### [Problem requirements]
Using the data below, set down every line from the one containing "# 👉🔴 DOWNLOAD" through the one containing "[12 张图看懂 CPU", inclusive and unchanged. Pictures are to be skipped.

### [Data]
+ + +

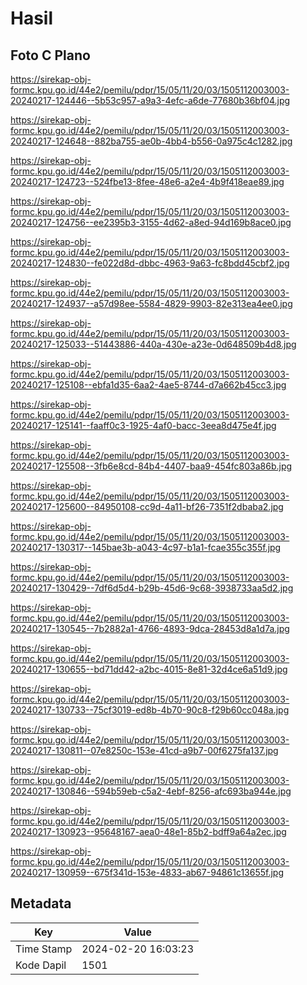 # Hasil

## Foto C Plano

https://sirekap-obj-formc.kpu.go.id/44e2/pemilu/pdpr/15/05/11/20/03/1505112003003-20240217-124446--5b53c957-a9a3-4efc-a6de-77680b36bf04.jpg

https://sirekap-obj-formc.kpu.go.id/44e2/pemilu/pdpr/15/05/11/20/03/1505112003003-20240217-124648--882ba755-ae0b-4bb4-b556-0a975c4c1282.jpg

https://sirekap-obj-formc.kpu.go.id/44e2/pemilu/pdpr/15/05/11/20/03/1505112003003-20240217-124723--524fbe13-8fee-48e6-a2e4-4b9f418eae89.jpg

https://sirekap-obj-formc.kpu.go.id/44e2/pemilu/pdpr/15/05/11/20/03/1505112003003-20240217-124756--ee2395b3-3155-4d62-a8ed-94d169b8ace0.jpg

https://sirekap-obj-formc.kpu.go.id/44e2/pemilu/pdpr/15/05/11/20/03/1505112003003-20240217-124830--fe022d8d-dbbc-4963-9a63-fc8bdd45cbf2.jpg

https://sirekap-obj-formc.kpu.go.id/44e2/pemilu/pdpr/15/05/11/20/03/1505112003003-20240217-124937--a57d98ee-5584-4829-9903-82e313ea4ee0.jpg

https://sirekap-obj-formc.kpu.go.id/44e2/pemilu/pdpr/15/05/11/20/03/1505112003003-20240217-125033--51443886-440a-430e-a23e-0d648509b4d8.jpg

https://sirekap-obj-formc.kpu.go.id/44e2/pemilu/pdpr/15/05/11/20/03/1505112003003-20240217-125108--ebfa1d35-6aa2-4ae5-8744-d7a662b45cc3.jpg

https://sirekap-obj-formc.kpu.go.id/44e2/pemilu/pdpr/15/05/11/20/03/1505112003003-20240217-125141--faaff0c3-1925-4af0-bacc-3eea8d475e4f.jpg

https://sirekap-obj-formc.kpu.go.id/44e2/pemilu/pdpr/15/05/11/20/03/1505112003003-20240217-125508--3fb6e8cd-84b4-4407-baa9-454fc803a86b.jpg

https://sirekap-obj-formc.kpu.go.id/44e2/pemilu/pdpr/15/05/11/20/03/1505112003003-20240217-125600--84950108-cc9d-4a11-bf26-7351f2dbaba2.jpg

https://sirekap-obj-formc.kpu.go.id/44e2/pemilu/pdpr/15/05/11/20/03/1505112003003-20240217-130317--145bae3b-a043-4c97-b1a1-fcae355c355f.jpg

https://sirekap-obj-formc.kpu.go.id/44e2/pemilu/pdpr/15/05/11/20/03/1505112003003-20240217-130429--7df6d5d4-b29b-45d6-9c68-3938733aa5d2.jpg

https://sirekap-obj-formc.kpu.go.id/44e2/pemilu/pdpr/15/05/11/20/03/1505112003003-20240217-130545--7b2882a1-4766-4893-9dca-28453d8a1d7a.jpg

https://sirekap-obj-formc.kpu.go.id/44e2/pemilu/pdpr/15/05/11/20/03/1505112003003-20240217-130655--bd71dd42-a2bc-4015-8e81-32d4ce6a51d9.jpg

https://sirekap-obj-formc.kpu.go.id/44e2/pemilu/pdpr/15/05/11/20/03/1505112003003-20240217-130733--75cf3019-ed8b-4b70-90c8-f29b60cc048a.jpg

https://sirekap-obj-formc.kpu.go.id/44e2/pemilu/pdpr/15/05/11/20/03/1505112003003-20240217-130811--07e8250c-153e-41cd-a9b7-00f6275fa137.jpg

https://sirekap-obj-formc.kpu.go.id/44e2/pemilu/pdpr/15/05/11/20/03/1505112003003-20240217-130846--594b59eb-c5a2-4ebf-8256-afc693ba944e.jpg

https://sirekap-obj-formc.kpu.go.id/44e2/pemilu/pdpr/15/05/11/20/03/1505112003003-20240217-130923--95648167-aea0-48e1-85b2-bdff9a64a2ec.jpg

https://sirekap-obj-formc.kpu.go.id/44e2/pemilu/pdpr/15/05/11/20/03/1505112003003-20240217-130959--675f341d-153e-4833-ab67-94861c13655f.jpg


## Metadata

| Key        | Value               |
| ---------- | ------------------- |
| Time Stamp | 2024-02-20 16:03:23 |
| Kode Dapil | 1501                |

+ + +

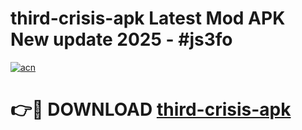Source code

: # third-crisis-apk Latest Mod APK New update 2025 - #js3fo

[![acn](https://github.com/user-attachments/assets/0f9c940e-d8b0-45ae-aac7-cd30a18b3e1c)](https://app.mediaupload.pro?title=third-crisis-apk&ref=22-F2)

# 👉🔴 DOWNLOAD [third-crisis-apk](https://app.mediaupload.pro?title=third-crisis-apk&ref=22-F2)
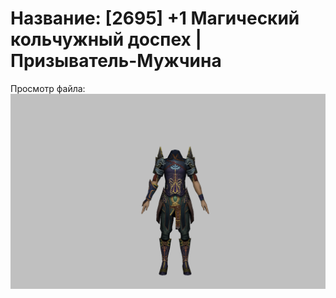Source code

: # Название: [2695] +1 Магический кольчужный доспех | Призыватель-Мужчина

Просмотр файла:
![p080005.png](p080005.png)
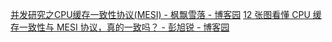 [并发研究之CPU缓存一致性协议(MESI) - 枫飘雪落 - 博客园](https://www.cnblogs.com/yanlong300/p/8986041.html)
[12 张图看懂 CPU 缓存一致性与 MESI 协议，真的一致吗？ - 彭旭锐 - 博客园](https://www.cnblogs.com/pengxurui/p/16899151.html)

+ + +

### [Solution for this task]
# 👉🔴 DOWNLOAD [third-crisis-apk](https://app.mediaupload.pro?title=third-crisis-apk&ref=22-F2)
Source code

: # Название: [2695] +1 Магический кольчужный доспех | Призыватель-Мужчина

Просмотр файла:
![p080005.png](p080005.png)
 [并发研究之CPU缓存一致性协议(MESI) - 枫飘雪落 - 博客园](https://www.cnblogs.com/yanlong300/p/8986041.html)
[12 张图看懂 CPU 缓存一致性与 MESI 协议，真的一致吗？ - 彭旭锐 - 博客园](https://www.cnblogs.com/pengxurui/p/16899151.html)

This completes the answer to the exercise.